Those words have a strange effect on me. The world is falling. Where can it be falling to? I remember someone telling me when I was a small child playing with water one day, they said, 'water always finds its own level.' The words meant nothing, but I repeated them to myself for several days afterwards, and years later they came back to me and I thought: Why not oil, or treacle, or even glass - isn't glass supposed to be a kind of liquid? And then it seemed that everything might be said to be finding its own level; it was only a matter of time, And then I was on that plane again.

So eventually, after rising steeply for about five minutes, the roaring subsides, the pressure on your back eases as the plane settles to a more gentle ascent. Your weight returns to normal. Warning lights go out. You relax, light the crumpled cigarette you've been turning in your fingers since take-off, and wait for the steward who you know will very soon bring refreshments.

I can't help thinking that my life started like that, as an adventure, solid with promise and delights beyond anything imaginable. And now the take-off is long over, the refreshments have been and gone, have come again and gone again, and the adventure has become somehow tedious. It has ceased to be an adventure. You are trapped on the plane and now you are suffering from claustrophobia. The entire trip has acquired the same dull monotony as that background engine sound, that soft whining sound, once soothing and friendly, now irritating and hostile like a constantly droning tinnitus. And every so often, always later than you expect, around come the refreshments again. But now, you notice, that instead of looking forward to them with the eager anticipation you once knew and delighted in, ever curious to see what it would be, what new and ingenious delicacies would be placed before you in their equally ingenious wrappings, you now feel completely indifferent. It is no longer strange and mysterious. The novelty has gone. The indulgence has turned into a chore: the strangely presented food, the wine, a liqueur perhaps, and a coffee, even that final cigarette - all are nothing but habit.

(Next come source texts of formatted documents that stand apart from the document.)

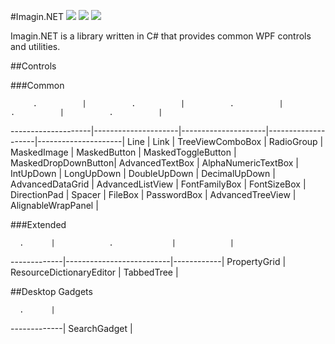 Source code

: ﻿#Imagin.NET ![](https://img.shields.io/badge/style-1.8.1-blue.svg?style=flat&label=version) ![](https://img.shields.io/badge/style-stable-green.svg?style=flat&label=build) ![](https://img.shields.io/badge/style-4.6-red.svg?style=flat&label=.NET)

Imagin.NET is a library written in C# that provides common WPF controls and utilities.

##Controls

###Common

         .          |          .          |          .          |         .          |          .          | 
--------------------|---------------------|---------------------|--------------------|---------------------|
Line                | Link                | TreeViewComboBox    | RadioGroup         | MaskedImage         |
MaskedButton        | MaskedToggleButton  | MaskedDropDownButton| AdvancedTextBox    | AlphaNumericTextBox | 
IntUpDown           | LongUpDown          | DoubleUpDown        | DecimalUpDown      | AdvancedDataGrid    | 
AdvancedListView    | FontFamilyBox       | FontSizeBox         | DirectionPad       | Spacer              | 
FileBox             | PasswordBox         | AdvancedTreeView    | AlignableWrapPanel |

###Extended

      .      |            .             |            |
-------------|--------------------------|------------|
PropertyGrid | ResourceDictionaryEditor | TabbedTree |

##Desktop Gadgets

      .      |
-------------|
SearchGadget | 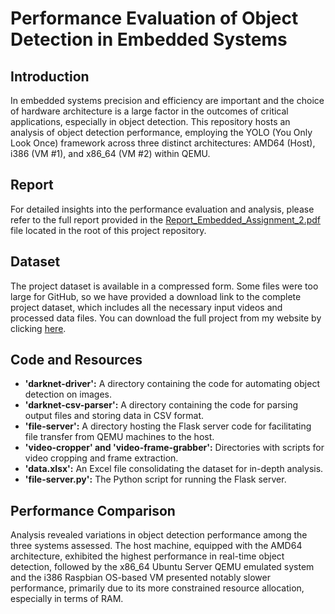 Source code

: # Performance Evaluation of Object Detection in Embedded Systems

## Introduction

In embedded systems precision and efficiency are important and the choice of hardware architecture is a large factor in the outcomes of critical applications, especially in object detection. This repository hosts an analysis of object detection performance, employing the YOLO (You Only Look Once) framework across three distinct architectures: AMD64 (Host), i386 (VM #1), and x86_64 (VM #2) within QEMU.

## Report

For detailed insights into the performance evaluation and analysis, please refer to the full report provided in the [Report_Embedded_Assignment_2.pdf](Report_Embedded_Assignment_2.pdf) file located in the root of this project repository.

## Dataset

The project dataset is available in a compressed form. Some files were too large for GitHub, so we have provided a download link to the complete project dataset, which includes all the necessary input videos and processed data files. You can download the full project from my website by clicking [here](http://aldenocain.com/QEMU-ObstacleDetection-PerformanceEvaluation/full-project.zip).

## Code and Resources

- **'darknet-driver':** A directory containing the code for automating object detection on images.
- **'darknet-csv-parser':** A directory containing the code for parsing output files and storing data in CSV format.
- **'file-server':** A directory hosting the Flask server code for facilitating file transfer from QEMU machines to the host.
- **'video-cropper' and 'video-frame-grabber':** Directories with scripts for video cropping and frame extraction.
- **'data.xlsx':** An Excel file consolidating the dataset for in-depth analysis.
- **'file-server.py':** The Python script for running the Flask server.

## Performance Comparison

Analysis revealed variations in object detection performance among the three systems assessed. The host machine, equipped with the AMD64 architecture, exhibited the highest performance in real-time object detection, followed by the x86_64 Ubuntu Server QEMU emulated system and the i386 Raspbian OS-based VM presented notably slower performance, primarily due to its more constrained resource allocation, especially in terms of RAM.
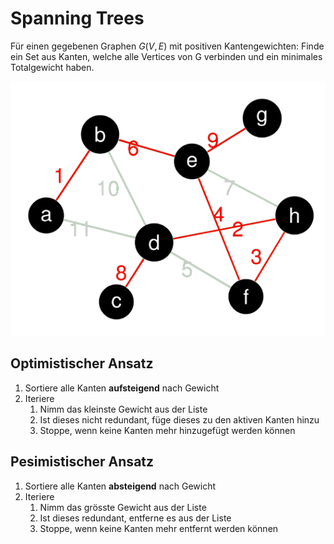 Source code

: # Spanning Trees

Für einen gegebenen Graphen $G(V,E)$ mit positiven Kantengewichten:
    Finde ein Set aus Kanten, welche alle Vertices von G verbinden und ein minimales Totalgewicht haben.

![Minimum spanning Tree](images/minimum_spanning_tree.png)

## Optimistischer Ansatz

1. Sortiere alle Kanten **aufsteigend** nach Gewicht
2. Iteriere
   1. Nimm das kleinste Gewicht aus der Liste
   2. Ist dieses nicht redundant, füge dieses zu den aktiven Kanten hinzu
   3. Stoppe, wenn keine Kanten mehr hinzugefügt werden können

## Pesimistischer Ansatz

1. Sortiere alle Kanten **absteigend** nach Gewicht
2. Iteriere
   1. Nimm das grösste Gewicht aus der Liste
   2. Ist dieses redundant, entferne es aus der Liste
   3. Stoppe, wenn keine Kanten mehr entfernt werden können

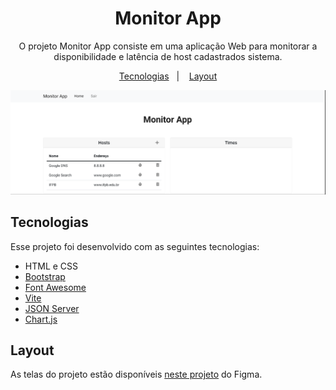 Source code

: <h1 align="center"> Monitor App </h1>

<p align="center">
O projeto Monitor App consiste em uma aplicação Web para monitorar a disponibilidade e latência de host cadastrados sistema.
</p>

<p align="center">
  <a href="#tecnologias">Tecnologias</a>&nbsp;&nbsp;&nbsp;|&nbsp;&nbsp;&nbsp;
  <a href="#layout">Layout</a>
</p>

<p align="center">
  <img src="./screenshots/main.png" alt="Tela inicial do Monitor App">
</p>

## Tecnologias

Esse projeto foi desenvolvido com as seguintes tecnologias:

- HTML e CSS
- [Bootstrap](https://getbootstrap.com/)
- [Font Awesome](https://fontawesome.com/)
- [Vite](https://vitejs.dev/)
- [JSON Server](https://www.npmjs.com/package/json-server)
- [Chart.js](https://www.chartjs.org/)

## Layout

As telas do projeto estão disponíveis [neste projeto](https://figma.com/file/3rWtag6oLh0amk2wS0XQH1/monitor-app) do Figma.
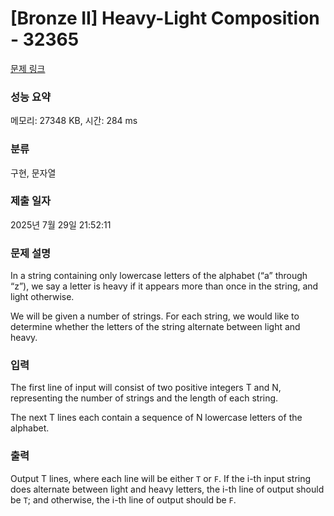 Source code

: # [Bronze II] Heavy-Light Composition - 32365 

[문제 링크](https://www.acmicpc.net/problem/32365) 

### 성능 요약

메모리: 27348 KB, 시간: 284 ms

### 분류

구현, 문자열

### 제출 일자

2025년 7월 29일 21:52:11

### 문제 설명

<p>In a string containing only lowercase letters of the alphabet (“a” through “z”), we say a letter is heavy if it appears more than once in the string, and light otherwise.</p>

<p>We will be given a number of strings. For each string, we would like to determine whether the letters of the string alternate between light and heavy.</p>

### 입력 

 <p>The first line of input will consist of two positive integers T and N, representing the number of strings and the length of each string.</p>

<p>The next T lines each contain a sequence of N lowercase letters of the alphabet.</p>

### 출력 

 <p>Output T lines, where each line will be either <code>T</code> or <code>F</code>. If the i-th input string does alternate between light and heavy letters, the i-th line of output should be <code>T</code>; and otherwise, the i-th line of output should be <code>F</code>.</p>

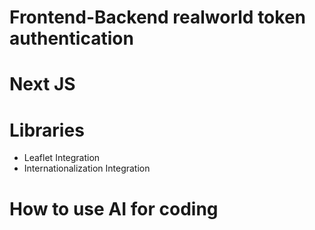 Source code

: # Frontend-Backend realworld token authentication
# Next JS 
# Libraries
- Leaflet Integration
- Internationalization Integration

# How to use AI for coding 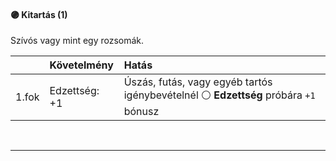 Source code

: #### 🟣 Kitartás (1)

Szívós vagy mint egy rozsomák.

| |  Követelmény | Hatás  |
| :----------- | :----------- | :----------- |
| 1.fok | Edzettség: +1 | Úszás, futás, vagy egyéb tartós igénybevételnél ⚪ **Edzettség** próbára `+1` bónusz |

<br />

---
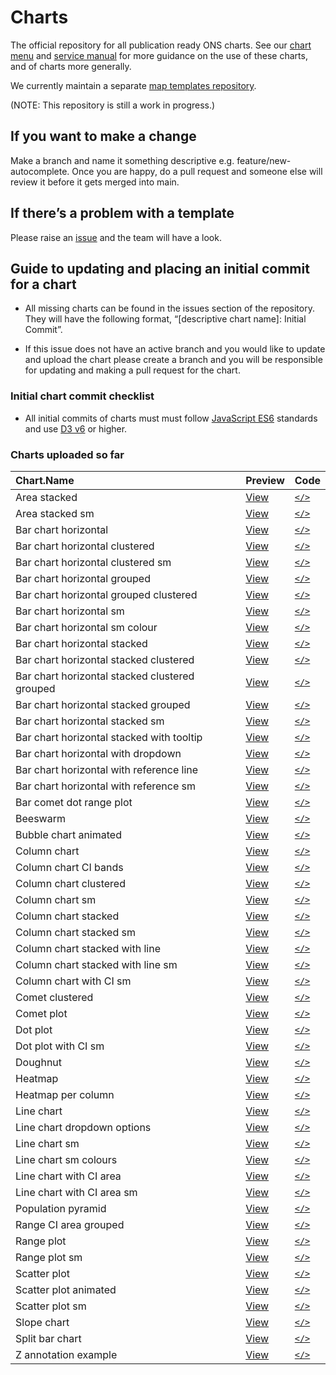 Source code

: <!-- README.md is auto-generated from README.Rmd. Do not edit directly. -->

# Charts

The official repository for all publication ready ONS charts. See our
[chart menu](https://onsvisual.github.io/Charts/chart-menu/) and
[service manual](https://service-manual.ons.gov.uk/data-visualisation)
for more guidance on the use of these charts, and of charts more
generally.

We currently maintain a separate [map templates
repository](https://github.com/ONSvisual/maptemplates).

(NOTE: This repository is still a work in progress.)

## If you want to make a change

Make a branch and name it something descriptive
e.g. feature/new-autocomplete. Once you are happy, do a pull request and
someone else will review it before it gets merged into main.

## If there’s a problem with a template

Please raise an [issue](https://github.com/ONSvisual/Charts/issues) and
the team will have a look.

## Guide to updating and placing an initial commit for a chart

-   All missing charts can be found in the issues section of the
    repository. They will have the following format, “\[descriptive
    chart name\]: Initial Commit”.

-   If this issue does not have an active branch and you would like to
    update and upload the chart please create a branch and you will be
    responsible for updating and making a pull request for the chart.

### Initial chart commit checklist

-   All initial commits of charts must must follow [JavaScript
    ES6](https://www.w3schools.com/js/js_es6.asp) standards and use [D3
    v6](https://observablehq.com/@d3/d3v6-migration-guide) or higher.

### Charts uploaded so far

| Chart.Name                                     | Preview                                                                                    | Code                                                                                                   |
|:-----------------------------------------------------|:---------|:-------|
| Area stacked                                   | [View](https://onsvisual.github.io/Charts/area-stacked/)                                   | [`</>`](https://github.com/ONSvisual/Charts/tree/main/area-stacked/)                                   |
| Area stacked sm                                | [View](https://onsvisual.github.io/Charts/area-stacked-sm/)                                | [`</>`](https://github.com/ONSvisual/Charts/tree/main/area-stacked-sm/)                                |
| Bar chart horizontal                           | [View](https://onsvisual.github.io/Charts/bar-chart-horizontal/)                           | [`</>`](https://github.com/ONSvisual/Charts/tree/main/bar-chart-horizontal/)                           |
| Bar chart horizontal clustered                 | [View](https://onsvisual.github.io/Charts/bar-chart-horizontal-clustered/)                 | [`</>`](https://github.com/ONSvisual/Charts/tree/main/bar-chart-horizontal-clustered/)                 |
| Bar chart horizontal clustered sm              | [View](https://onsvisual.github.io/Charts/bar-chart-horizontal-clustered-sm/)              | [`</>`](https://github.com/ONSvisual/Charts/tree/main/bar-chart-horizontal-clustered-sm/)              |
| Bar chart horizontal grouped                   | [View](https://onsvisual.github.io/Charts/bar-chart-horizontal-grouped/)                   | [`</>`](https://github.com/ONSvisual/Charts/tree/main/bar-chart-horizontal-grouped/)                   |
| Bar chart horizontal grouped clustered         | [View](https://onsvisual.github.io/Charts/bar-chart-horizontal-grouped-clustered/)         | [`</>`](https://github.com/ONSvisual/Charts/tree/main/bar-chart-horizontal-grouped-clustered/)         |
| Bar chart horizontal sm                        | [View](https://onsvisual.github.io/Charts/bar-chart-horizontal-sm/)                        | [`</>`](https://github.com/ONSvisual/Charts/tree/main/bar-chart-horizontal-sm/)                        |
| Bar chart horizontal sm colour                 | [View](https://onsvisual.github.io/Charts/bar-chart-horizontal-sm-colour/)                 | [`</>`](https://github.com/ONSvisual/Charts/tree/main/bar-chart-horizontal-sm-colour/)                 |
| Bar chart horizontal stacked                   | [View](https://onsvisual.github.io/Charts/bar-chart-horizontal-stacked/)                   | [`</>`](https://github.com/ONSvisual/Charts/tree/main/bar-chart-horizontal-stacked/)                   |
| Bar chart horizontal stacked clustered         | [View](https://onsvisual.github.io/Charts/bar-chart-horizontal-stacked-clustered/)         | [`</>`](https://github.com/ONSvisual/Charts/tree/main/bar-chart-horizontal-stacked-clustered/)         |
| Bar chart horizontal stacked clustered grouped | [View](https://onsvisual.github.io/Charts/bar-chart-horizontal-stacked-clustered-grouped/) | [`</>`](https://github.com/ONSvisual/Charts/tree/main/bar-chart-horizontal-stacked-clustered-grouped/) |
| Bar chart horizontal stacked grouped           | [View](https://onsvisual.github.io/Charts/bar-chart-horizontal-stacked-grouped/)           | [`</>`](https://github.com/ONSvisual/Charts/tree/main/bar-chart-horizontal-stacked-grouped/)           |
| Bar chart horizontal stacked sm                | [View](https://onsvisual.github.io/Charts/bar-chart-horizontal-stacked-sm/)                | [`</>`](https://github.com/ONSvisual/Charts/tree/main/bar-chart-horizontal-stacked-sm/)                |
| Bar chart horizontal stacked with tooltip      | [View](https://onsvisual.github.io/Charts/bar-chart-horizontal-stacked-with-tooltip/)      | [`</>`](https://github.com/ONSvisual/Charts/tree/main/bar-chart-horizontal-stacked-with-tooltip/)      |
| Bar chart horizontal with dropdown             | [View](https://onsvisual.github.io/Charts/bar-chart-horizontal-with-dropdown/)             | [`</>`](https://github.com/ONSvisual/Charts/tree/main/bar-chart-horizontal-with-dropdown/)             |
| Bar chart horizontal with reference line       | [View](https://onsvisual.github.io/Charts/bar-chart-horizontal-with-reference-line/)       | [`</>`](https://github.com/ONSvisual/Charts/tree/main/bar-chart-horizontal-with-reference-line/)       |
| Bar chart horizontal with reference sm         | [View](https://onsvisual.github.io/Charts/bar-chart-horizontal-with-reference-sm/)         | [`</>`](https://github.com/ONSvisual/Charts/tree/main/bar-chart-horizontal-with-reference-sm/)         |
| Bar comet dot range plot                       | [View](https://onsvisual.github.io/Charts/bar-comet-dot-range-plot/)                       | [`</>`](https://github.com/ONSvisual/Charts/tree/main/bar-comet-dot-range-plot/)                       |
| Beeswarm                                       | [View](https://onsvisual.github.io/Charts/beeswarm/)                                       | [`</>`](https://github.com/ONSvisual/Charts/tree/main/beeswarm/)                                       |
| Bubble chart animated                          | [View](https://onsvisual.github.io/Charts/bubble-chart-animated/)                          | [`</>`](https://github.com/ONSvisual/Charts/tree/main/bubble-chart-animated/)                          |
| Column chart                                   | [View](https://onsvisual.github.io/Charts/column-chart/)                                   | [`</>`](https://github.com/ONSvisual/Charts/tree/main/column-chart/)                                   |
| Column chart CI bands                          | [View](https://onsvisual.github.io/Charts/column-chart-ci-bands/)                          | [`</>`](https://github.com/ONSvisual/Charts/tree/main/column-chart-ci-bands/)                          |
| Column chart clustered                         | [View](https://onsvisual.github.io/Charts/column-chart-clustered/)                         | [`</>`](https://github.com/ONSvisual/Charts/tree/main/column-chart-clustered/)                         |
| Column chart sm                                | [View](https://onsvisual.github.io/Charts/column-chart-sm/)                                | [`</>`](https://github.com/ONSvisual/Charts/tree/main/column-chart-sm/)                                |
| Column chart stacked                           | [View](https://onsvisual.github.io/Charts/column-chart-stacked/)                           | [`</>`](https://github.com/ONSvisual/Charts/tree/main/column-chart-stacked/)                           |
| Column chart stacked sm                        | [View](https://onsvisual.github.io/Charts/column-chart-stacked-sm/)                        | [`</>`](https://github.com/ONSvisual/Charts/tree/main/column-chart-stacked-sm/)                        |
| Column chart stacked with line                 | [View](https://onsvisual.github.io/Charts/column-chart-stacked-with-line/)                 | [`</>`](https://github.com/ONSvisual/Charts/tree/main/column-chart-stacked-with-line/)                 |
| Column chart stacked with line sm              | [View](https://onsvisual.github.io/Charts/column-chart-stacked-with-line-sm/)              | [`</>`](https://github.com/ONSvisual/Charts/tree/main/column-chart-stacked-with-line-sm/)              |
| Column chart with CI sm                        | [View](https://onsvisual.github.io/Charts/column-chart-with-ci-sm/)                        | [`</>`](https://github.com/ONSvisual/Charts/tree/main/column-chart-with-ci-sm/)                        |
| Comet clustered                                | [View](https://onsvisual.github.io/Charts/comet-clustered/)                                | [`</>`](https://github.com/ONSvisual/Charts/tree/main/comet-clustered/)                                |
| Comet plot                                     | [View](https://onsvisual.github.io/Charts/comet-plot/)                                     | [`</>`](https://github.com/ONSvisual/Charts/tree/main/comet-plot/)                                     |
| Dot plot                                       | [View](https://onsvisual.github.io/Charts/dot-plot/)                                       | [`</>`](https://github.com/ONSvisual/Charts/tree/main/dot-plot/)                                       |
| Dot plot with CI sm                            | [View](https://onsvisual.github.io/Charts/dot-plot-with-ci-sm/)                            | [`</>`](https://github.com/ONSvisual/Charts/tree/main/dot-plot-with-ci-sm/)                            |
| Doughnut                                       | [View](https://onsvisual.github.io/Charts/doughnut/)                                       | [`</>`](https://github.com/ONSvisual/Charts/tree/main/doughnut/)                                       |
| Heatmap                                        | [View](https://onsvisual.github.io/Charts/heatmap/)                                        | [`</>`](https://github.com/ONSvisual/Charts/tree/main/heatmap/)                                        |
| Heatmap per column                             | [View](https://onsvisual.github.io/Charts/heatmap-per-column/)                             | [`</>`](https://github.com/ONSvisual/Charts/tree/main/heatmap-per-column/)                             |
| Line chart                                     | [View](https://onsvisual.github.io/Charts/line-chart/)                                     | [`</>`](https://github.com/ONSvisual/Charts/tree/main/line-chart/)                                     |
| Line chart dropdown options                    | [View](https://onsvisual.github.io/Charts/line-chart-dropdown-options/)                    | [`</>`](https://github.com/ONSvisual/Charts/tree/main/line-chart-dropdown-options/)                    |
| Line chart sm                                  | [View](https://onsvisual.github.io/Charts/line-chart-sm/)                                  | [`</>`](https://github.com/ONSvisual/Charts/tree/main/line-chart-sm/)                                  |
| Line chart sm colours                          | [View](https://onsvisual.github.io/Charts/line-chart-sm-colours/)                          | [`</>`](https://github.com/ONSvisual/Charts/tree/main/line-chart-sm-colours/)                          |
| Line chart with CI area                        | [View](https://onsvisual.github.io/Charts/line-chart-with-ci-area/)                        | [`</>`](https://github.com/ONSvisual/Charts/tree/main/line-chart-with-ci-area/)                        |
| Line chart with CI area sm                     | [View](https://onsvisual.github.io/Charts/line-chart-with-ci-area-sm/)                     | [`</>`](https://github.com/ONSvisual/Charts/tree/main/line-chart-with-ci-area-sm/)                     |
| Population pyramid                             | [View](https://onsvisual.github.io/Charts/population-pyramid/)                             | [`</>`](https://github.com/ONSvisual/Charts/tree/main/population-pyramid/)                             |
| Range CI area grouped                          | [View](https://onsvisual.github.io/Charts/range-ci-area-grouped/)                          | [`</>`](https://github.com/ONSvisual/Charts/tree/main/range-ci-area-grouped/)                          |
| Range plot                                     | [View](https://onsvisual.github.io/Charts/range-plot/)                                     | [`</>`](https://github.com/ONSvisual/Charts/tree/main/range-plot/)                                     |
| Range plot sm                                  | [View](https://onsvisual.github.io/Charts/range-plot-sm/)                                  | [`</>`](https://github.com/ONSvisual/Charts/tree/main/range-plot-sm/)                                  |
| Scatter plot                                   | [View](https://onsvisual.github.io/Charts/scatter-plot/)                                   | [`</>`](https://github.com/ONSvisual/Charts/tree/main/scatter-plot/)                                   |
| Scatter plot animated                          | [View](https://onsvisual.github.io/Charts/scatter-plot-animated/)                          | [`</>`](https://github.com/ONSvisual/Charts/tree/main/scatter-plot-animated/)                          |
| Scatter plot sm                                | [View](https://onsvisual.github.io/Charts/scatter-plot-sm/)                                | [`</>`](https://github.com/ONSvisual/Charts/tree/main/scatter-plot-sm/)                                |
| Slope chart                                    | [View](https://onsvisual.github.io/Charts/slope-chart/)                                    | [`</>`](https://github.com/ONSvisual/Charts/tree/main/slope-chart/)                                    |
| Split bar chart                                | [View](https://onsvisual.github.io/Charts/split-bar-chart/)                                | [`</>`](https://github.com/ONSvisual/Charts/tree/main/split-bar-chart/)                                |
| Z annotation example                           | [View](https://onsvisual.github.io/Charts/z-annotation-example/)                           | [`</>`](https://github.com/ONSvisual/Charts/tree/main/z-annotation-example/)                           |
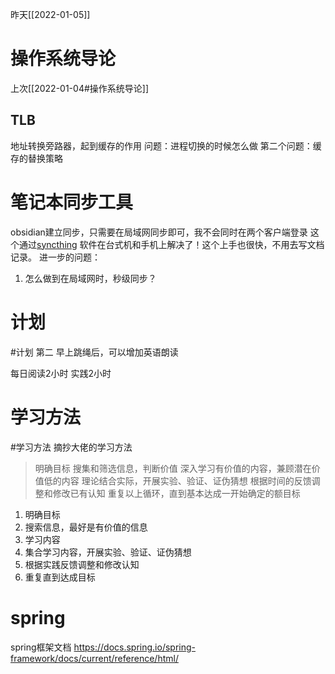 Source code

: 昨天[[2022-01-05]]


# 操作系统导论
上次[[2022-01-04#操作系统导论]]

## TLB 
地址转换旁路器，起到缓存的作用
问题：进程切换的时候怎么做
第二个问题：缓存的替换策略


# 笔记本同步工具

obsidian建立同步，只需要在局域网同步即可，我不会同时在两个客户端登录
这个通过[syncthing](https://syncthing.net/) 软件在台式机和手机上解决了！这个上手也很快，不用去写文档记录。
进一步的问题：
1. 怎么做到在局域网时，秒级同步？

# 计划
#计划
第二 早上跳绳后，可以增加英语朗读

每日阅读2小时 实践2小时



# 学习方法
#学习方法
摘抄大佬的学习方法

> 明确目标
搜集和筛选信息，判断价值
深入学习有价值的内容，兼顾潜在价值低的内容
理论结合实际，开展实验、验证、证伪猜想
根据时间的反馈调整和修改已有认知
重复以上循环，直到基本达成一开始确定的额目标


1. 明确目标
2. 搜索信息，最好是有价值的信息
3. 学习内容
4. 集合学习内容，开展实验、验证、证伪猜想
5. 根据实践反馈调整和修改认知
6. 重复直到达成目标


# spring
spring框架文档
https://docs.spring.io/spring-framework/docs/current/reference/html/
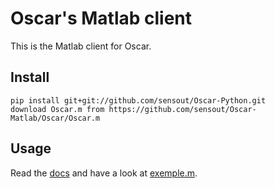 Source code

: Oscar's Matlab client
==================

This is the Matlab client for Oscar.

Install
-------
	pip install git+git://github.com/sensout/Oscar-Python.git
	download Oscar.m from https://github.com/sensout/Oscar-Matlab/Oscar/Oscar.m

Usage
-----

Read the [docs](http://oscar.sensout.com/documentation.html) and have a look at [exemple.m](https://github.com/sensout/Oscar-Matlab/example.m).
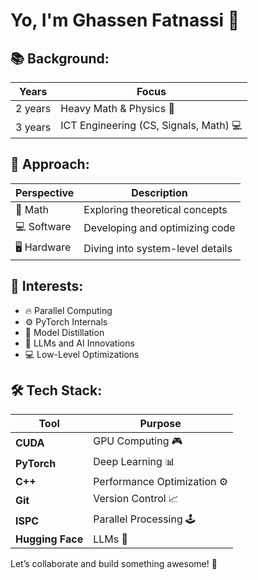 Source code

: # Yo, I'm Ghassen Fatnassi 👋  

## 📚 Background:
| Years       | Focus                          |
|-------------|--------------------------------|
| 2 years     | Heavy Math & Physics 🧮       |
| 3 years     | ICT Engineering (CS, Signals, Math) 💻 |

## 🤖 Approach:
| Perspective | Description                    |
|-------------|--------------------------------|
| 📐 Math     | Exploring theoretical concepts  |
| 💻 Software  | Developing and optimizing code  |
| 🖥️ Hardware  | Diving into system-level details |

## 🌟 Interests:
- 🔥 Parallel Computing  
- ⚙️ PyTorch Internals  
- 🚀 Model Distillation  
- 🧠 LLMs and AI Innovations  
- 💻 Low-Level Optimizations  

## 🛠️ Tech Stack:
| Tool       | Purpose                          |
|------------|----------------------------------|
| **CUDA**   | GPU Computing 🎮                |
| **PyTorch**| Deep Learning 📊                |
| **C++**    | Performance Optimization ⚙️      |
| **Git**    | Version Control 📈              |
| **ISPC**   | Parallel Processing 🕹️          |
| **Hugging Face** | LLMs 🚀                  |

Let’s collaborate and build something awesome! 🎉
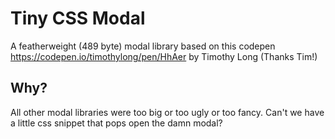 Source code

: # Tiny CSS Modal

A featherweight (489 byte) modal library based on this codepen https://codepen.io/timothylong/pen/HhAer by Timothy Long (Thanks Tim!)

## Why?

All other modal libraries were too big or too ugly or too fancy. Can't we have a little css snippet that pops open the damn modal? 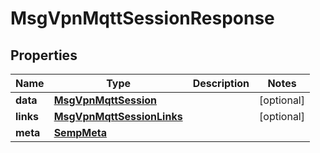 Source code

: 

# MsgVpnMqttSessionResponse


## Properties

| Name | Type | Description | Notes |
|------------ | ------------- | ------------- | -------------|
|**data** | [**MsgVpnMqttSession**](MsgVpnMqttSession.md) |  |  [optional] |
|**links** | [**MsgVpnMqttSessionLinks**](MsgVpnMqttSessionLinks.md) |  |  [optional] |
|**meta** | [**SempMeta**](SempMeta.md) |  |  |



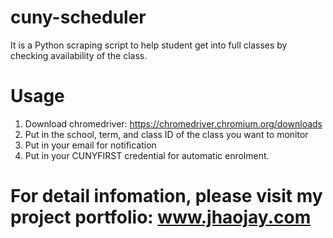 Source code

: # cuny-scheduler
It is a Python scraping script to help student get into full classes by checking availability of the class.

# Usage
1. Download chromedriver: https://chromedriver.chromium.org/downloads
2. Put in the school, term, and class ID of the class you want to monitor
3. Put in your email for notification
4. Put in your CUNYFIRST credential for automatic enrolment.

# For detail infomation, please visit my project portfolio: www.jhaojay.com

The body was still in the chair. Why did it look so pathetic, so sad, so grim? What in heaven's name was I doing? What was happening to me? The body began to tremble and sob, terrible agonising sobs like the pain that it replaced. After a few minutes of this, the body slid slowly off the chair and collapsed onto the carpet. And it sobbed and moaned and almost choked with the despair and grief at what must have been some unimaginable horror. Could it really be because of that thing I have done which even now remained completely obscure to me?

But then I thought: What have I written? Obviously, it was something. Probably gibberish, but what? I tried to look at the screen. All I could see was a mass of incomprehensible squiggles. I would have to wait. A real screen needs real eyes to read it. I was two people: a blind confused little man desperately trying to remember and understand something inexplicable, and inside him a kind of shadow who knew exactly what he was doing and would tolerate no interruption. This shadow wrote for half-an-hour like that. And at the end of that time it was burnt out, frazzled. No, I or he hadn't remembered something, I hadn't remembered anything. This thing hadn't just simply arisen in some part of my head like a random thought, as if I had remembered to telephone my friend across town who I had promised to call, or that I had remembered to pay the gas bill.

You see, I have always conducted myself decently. I have always been a basically decent person. Even on those strange but frequent occasions when my mind has been preoccupied and when distractions have been going on all around me, I have still - though aware of it only upon reflection - conducted myself properly, in good taste, with decorum, saying 'please's' and 'thank-you's' and so forth as is expected of anyone who considers themselves to be a decent member of society. I am conditioned to do that. I am conditioned to behave decently. I don't even have to think about behaving decently. It's the way I was trained, brought-up.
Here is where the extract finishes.